3. Changing the conditions can change the amounts of reactants and products.

• If the products of a chemical can react to produce the reactants, the reaction can go in both directions.
• This type of reaction is called a reversible reaction.
• When there are no products the reaction can only go in the forward direction, but as products build up the reverse reaction can happen.
• In a closed system nothing can escape - the rates of both forward and backward reactions will become equal.
  
  
• When this happens the system is at EQUILIBRIUM. 

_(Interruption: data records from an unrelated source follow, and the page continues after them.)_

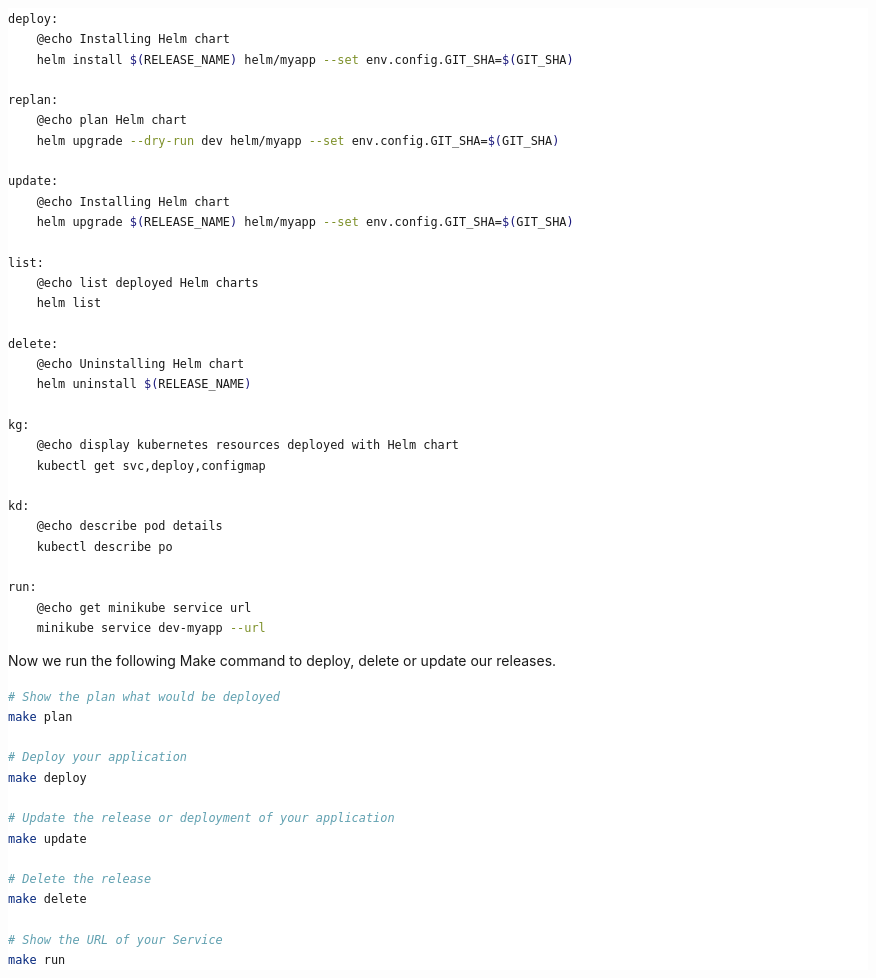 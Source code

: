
 ```bash
deploy:
	@echo Installing Helm chart 
	helm install $(RELEASE_NAME) helm/myapp --set env.config.GIT_SHA=$(GIT_SHA)

replan:
	@echo plan Helm chart 
	helm upgrade --dry-run dev helm/myapp --set env.config.GIT_SHA=$(GIT_SHA)

update:
	@echo Installing Helm chart 
	helm upgrade $(RELEASE_NAME) helm/myapp --set env.config.GIT_SHA=$(GIT_SHA)

list:
	@echo list deployed Helm charts
	helm list

delete:
	@echo Uninstalling Helm chart 
	helm uninstall $(RELEASE_NAME)

kg:
	@echo display kubernetes resources deployed with Helm chart 
	kubectl get svc,deploy,configmap

kd:
	@echo describe pod details 
	kubectl describe po

run:
	@echo get minikube service url
	minikube service dev-myapp --url
```

Now we run the following Make command to deploy, delete or update our releases.
```bash
# Show the plan what would be deployed
make plan

# Deploy your application
make deploy

# Update the release or deployment of your application
make update

# Delete the release
make delete

# Show the URL of your Service
make run
```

• If the conditions of the system are changed, the amounts of reactants and products may change.
• Increasing the concentration of a substance, will increase the rate of the reaction away from that substance. 
• If the system is open and products can escape the forward reaction will continue to completion.

A REVERSIBLE REACTION

1) A + B -----------------> (Reactants only at start of reaction)

2) A + B ---------> C + D (Rate of ---> much greater than <---- at first)
  <-----

3) A + B ---------> C + D (Rate of <---- increases as C + D build up.
                 <------        Rate of ---->  slows down as reactants get used up)

4) A + B ---------> C + D (Eventually the rates of ---> and <--- are the same)
             <--------- 

KEY WORDS: reversible, closed system, equilibrium

1. What is a reversible reaction?

2. What can happen to a reversible reaction in a closed system?

3. How can the amounts of reactants and products in a reaction mixture in a closed system be changed?

1. The Haber process produces ammonia from nitrogen and hydrogen.

2. The reaction uses a high temperature, high pressure and a catalyst to produce a reasonable yield of ammonia in a short time.

• The Haber process is used to manufacture ammonia.
• Ammonia can be used to make fertilisers and other chemicals.
• Nitrogen from the air and hydrogen, which is usually obtained from natural gas, are purified and mixed in the correct proportions.
• The gases are passed over an iron catalyst at a temperature of about 450 degrees, and a pressure of about 200 atmospheres.

• The reaction is reversible and so some ammonia break downs into nitrogen and hydrogen.
• The gases are cooled so the ammonia condenses.
• The liquid ammonia is removed from the unreacted gases and they are recycled.
• The yield is less than 20%, but the ammonia is produced quickly and no gases are wasted. 

1. What are the raw materials used to make ammonia?

2. Write a word equation and a balanced equation for the reaction to make ammonia.

3. Why does the reaction not go to completion?

1. Why do we not include electrons in mass numbers?

2. How many protons, neutrons and electrons are there in an atom on 27/13Al?

3. What is the relative formula mass Na2O?

4. What is mass of one mole of CO2?

5. What is the percentage by mass of carbon in methane, CH4?

6. What is the empirical formula of the compound of iron and oxygen that contains 70% iron?

7. Balance this equation: CH4 + O2 ---> O2 + H2O

8. Calculate the mass of lithium chloride you can make from 2.4g of lithium hydroxide.

9. Calculate the percentage yield if 4.1g of zinc was made from 8.1g of zinc oxide in the reaction: ZnO + H2 ---> Zn + H2O 

10. What is the percentage atom economy of the reaction to produce copper from copper oxford? 2Cu + C ---> 2Cu + CO2

11. The thermal decomposition of ammonium chloride is a reversible reaction: NH4CL ---> NH3 + HCl
                            <--- 

Explain what this means.

12. What sort of system is needed for an equilbrium?

13. What conditions are used for the Haber process?

14. What happens to the unreacted gases in the Haber process?